The notion that Pence and a Cabinet majority will look at Trump’s next tweets or telephonic fulminations and decide he’s not fit for the job is beyond absurdity.

On this last point, I am not going to argue as a predictive analyst that Greenfield is wrong. If you want to place bets, I’d advise you to listen to Greenfield on this subject. On the other hand, the central thing that is absurd is that Donald Trump is the president of the United States. It is a full blown crisis. You can go around pretending that Trump is fully dressed if you want, but he’s not. If you discovered that your child’s school bus driver had taken to wearing a blindfold, you wouldn’t say that it’s absurd to have him removed from his job. And if he managed to successfully navigate the bus route for a few days despite his self-imposed disability, your comfort level would not grow.

The people who are most acutely aware of Trump’s mental deficiencies and titanic character flaws are those who have to deal with him every day, and they’re the only ones who can conceivably go to a Republican Congress and convince them that it’s just not safe to leave Trump behind the wheel.

Trump’s tweets are only a small part of the problem, but they’ve already caused problems with allies like Australia, Germany, Mexico and the United Kingdom. His policies and offhand remarks have created unnecessary tensions in places as diverse as Taiwan and Iraq.

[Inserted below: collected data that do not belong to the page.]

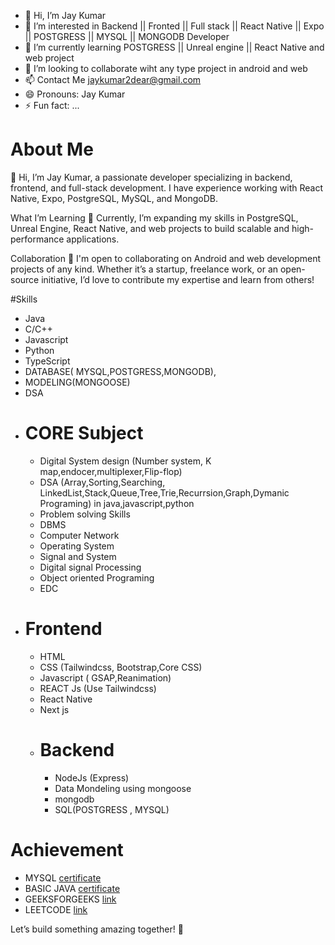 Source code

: - 👋 Hi, I’m Jay Kumar
- 👀 I’m interested in Backend || Fronted || Full stack || React Native || Expo || POSTGRESS || MYSQL || MONGODB Developer
- 🌱 I’m currently learning POSTGRESS || Unreal engine || React Native and web project
- 💞️ I’m looking to collaborate wiht any type project in android and web
- 📫 Contact Me jaykumar2dear@gmail.com
- 😄 Pronouns: Jay Kumar
- ⚡ Fun fact: ...

 # About Me
👋 Hi, I’m Jay Kumar, a passionate developer specializing in backend, frontend, and full-stack development. I have experience working with React Native, Expo, PostgreSQL, MySQL, and MongoDB.

What I’m Learning
🌱 Currently, I’m expanding my skills in PostgreSQL, Unreal Engine, React Native, and web projects to build scalable and high-performance applications.

Collaboration
💞️ I'm open to collaborating on Android and web development projects of any kind. Whether it’s a startup, freelance work, or an open-source initiative, I’d love to contribute my expertise and learn from others!

#Skills
 - Java
 - C/C++
 - Javascript
 - Python
 - TypeScript
 - DATABASE( MYSQL,POSTGRESS,MONGODB),
 - MODELING(MONGOOSE)
 - DSA
 - # CORE Subject
    - Digital System design (Number system, K map,endocer,multiplexer,Flip-flop)
    - DSA (Array,Sorting,Searching, LinkedList,Stack,Queue,Tree,Trie,Recurrsion,Graph,Dymanic Programing) in java,javascript,python
    - Problem solving Skills
    - DBMS
    - Computer Network
    - Operating System
    - Signal and System
    - Digital signal Processing
    - Object oriented Programing
    - EDC
 - # Frontend
     - HTML
     - CSS (Tailwindcss, Bootstrap,Core CSS)
     - Javascript ( GSAP,Reanimation)
     - REACT Js (Use Tailwindcss)
     - React Native
     - Next js
   - # Backend
      - NodeJs (Express)
      - Data Mondeling using mongoose
      - mongodb
      - SQL(POSTGRESS , MYSQL)
# Achievement
   - MYSQL [certificate](https://www.hackerrank.com/certificates/065bb9fd60b4)
   - BASIC JAVA [certificate](https://www.hackerrank.com/certificates/065bb9fd60b4)
   - GEEKSFORGEEKS [link](https://www.geeksforgeeks.org/user/jaykumar488/?ref=header_profile)
   - LEETCODE [link](https://leetcode.com/u/4dCayR96Uy/)

Let’s build something amazing together! 🚀

<!---
jaykumar591/jaykumar591 is a ✨ special ✨ repository because its `README.md` (this file) appears on your GitHub profile.
You can click the Preview link to take a look at your changes.
--->
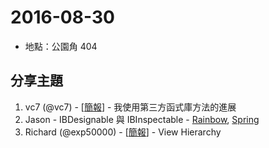 # 2016-08-30

- 地點：公園角 404

## 分享主題

1. vc7 (@vc7) - [[簡報](https://speakerdeck.com/vc7/my-evolving-of-importing-methods-of-3rd-party-libraries)] - 我使用第三方函式庫方法的進展
2. Jason - IBDesignable 與 IBInspectable - [Rainbow](https://github.com/appcoda/Rainbow-IBDesignable-Demo), [Spring](https://github.com/MengTo/Spring)
3. Richard (@exp50000) - [[簡報]()] - View Hierarchy
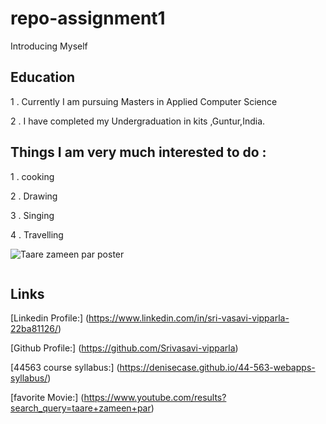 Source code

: # repo-assignment1
 Introducing Myself


## Education

1 . Currently I am pursuing Masters in Applied Computer Science 

2 . I have completed my Undergraduation in kits ,Guntur,India.

## Things I am very much interested to do :

1 . cooking

2 . Drawing

3 . Singing

4 . Travelling

![Taare zameen par poster](https://www.google.com/imgres?imgurl=https%3A%2F%2Fupload.wikimedia.org%2Fwikipedia%2Fen%2Fb%2Fb4%2FTaare_Zameen_Par_Like_Stars_on_Earth_poster.png&imgrefurl=https%3A%2F%2Fen.wikipedia.org%2Fwiki%2FTaare_Zameen_Par&tbnid=sujuyYYJtNdv_M&vet=12ahUKEwiksKegsLXrAhWGe60KHRwrCSUQMygCegUIARDWAQ..i&docid=oW6v_i9FA5cjQM&w=258&h=387&q=taare%20zameen%20par&ved=2ahUKEwiksKegsLXrAhWGe60KHRwrCSUQMygCegUIARDWAQ)


![]()


## Links
[Linkedin Profile:] (https://www.linkedin.com/in/sri-vasavi-vipparla-22ba81126/)

[Github Profile:] (https://github.com/Srivasavi-vipparla)

[44563 course syllabus:] (https://denisecase.github.io/44-563-webapps-syllabus/)

[favorite Movie:] (https://www.youtube.com/results?search_query=taare+zameen+par)
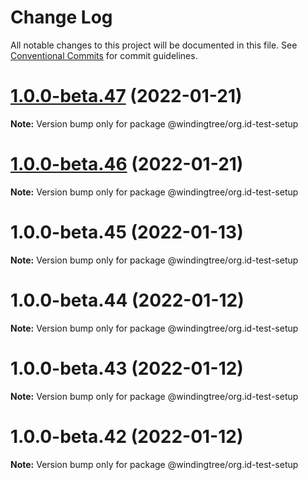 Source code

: # Change Log

All notable changes to this project will be documented in this file.
See [Conventional Commits](https://conventionalcommits.org) for commit guidelines.

# [1.0.0-beta.47](https://github.com/windingtree/org.id-sdk/compare/v1.0.0-beta.46...v1.0.0-beta.47) (2022-01-21)

**Note:** Version bump only for package @windingtree/org.id-test-setup





# [1.0.0-beta.46](https://github.com/windingtree/org.id-sdk/compare/v1.0.0-beta.45...v1.0.0-beta.46) (2022-01-21)

**Note:** Version bump only for package @windingtree/org.id-test-setup





# 1.0.0-beta.45 (2022-01-13)

**Note:** Version bump only for package @windingtree/org.id-test-setup





# 1.0.0-beta.44 (2022-01-12)

**Note:** Version bump only for package @windingtree/org.id-test-setup





# 1.0.0-beta.43 (2022-01-12)

**Note:** Version bump only for package @windingtree/org.id-test-setup





# 1.0.0-beta.42 (2022-01-12)

**Note:** Version bump only for package @windingtree/org.id-test-setup
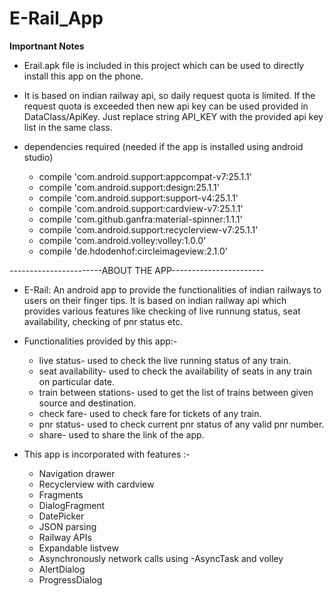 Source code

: # E-Rail_App

**Importnant Notes**
- Erail.apk file is included in this project which can be used to directly install this app on the phone.
- It is based on indian railway api, so daily request quota is limited. If the request quota is exceeded then new api key can be used provided in DataClass/ApiKey.
  Just replace string API_KEY with the provided api key list in the same class.

- dependencies required (needed if the app is installed using android studio)
  - compile 'com.android.support:appcompat-v7:25.1.1'
  - compile 'com.android.support:design:25.1.1'
  - compile 'com.android.support:support-v4:25.1.1'
  - compile 'com.android.support:cardview-v7:25.1.1'
  - compile 'com.github.ganfra:material-spinner:1.1.1'
  - compile 'com.android.support:recyclerview-v7:25.1.1'
  - compile 'com.android.volley:volley:1.0.0'
  - compile 'de.hdodenhof:circleimageview:2.1.0'
  
  
-----------------------ABOUT THE APP-----------------------
- E-Rail: An android app to provide the functionalities of indian railways to users on their finger tips. It is based on indian railway api 
which provides various features like checking of live runnung status, seat availability, checking of pnr status etc.

- Functionalities provided by this app:-
  * live status- used to check the live running status of any train.
  * seat availability- used to check the availability of seats in any train on particular date.
  * train between stations- used to get the list of trains between given source and destination.
  * check fare- used to check fare for tickets of any train.
  * pnr status- used to check current pnr status of any valid pnr number.
  * share- used to share the link of the app.
  

- This app is incorporated with features :-
  * Navigation drawer
  * Recyclerview with cardview
  * Fragments
  * DialogFragment
  * DatePicker
  * JSON parsing
  * Railway APIs
  * Expandable listvew
  * Asynchronously network calls using -AsyncTask and volley
  * AlertDialog
  * ProgressDialog

  
    


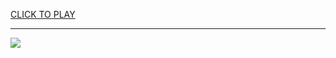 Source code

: 
<a href="https://premium76.site?title=new_york_giants_games&ref=13M">CLICK TO PLAY</a></h3>
<hr>

<a href="https://premium76.site?title=new_york_giants_games&ref=13M"><img src="https://clearcache.store/games.png"></a>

So, the solitary point here is that the 25th Amendment is an option and the members of Trump’s cabinet can’t pretend that they don’t have ability to do something to save the country. They have the tool they need, and if the majority of Trump’s cabinet ever goes to Congress and tells them that the president isn’t fit to serve, they’ll only be telling Congress what the Democrats, the Intelligence Community, our allies, and every newspaper editorial board in the country has been telling them.

If they were ever to take that step, they’d have massive support. And, I believe, if James Mattis and a majority of the cabinet went to the Republicans in Congress and said that Trump cannot continue to be our president, that they’d have to listen.

In any case, they’d be much more likely to respond to an invocation of the 25th Amendment than they would be to impeach and convict the president on their own initiative.

This isn’t about what is likely to happen, or some fantasy. The fantasy is that Trump will become saner and more stable, or that he’ll somehow grow into the job.

To be clear, I’m not saying Trump has reached a tipping point yet where his cabinet should feel fully justified in removing him from power. I’m saying that that point will surely come, and his cabinet should be high alert to assure that we’re not having a nuclear exchange near Seoul before they’ve decided to act.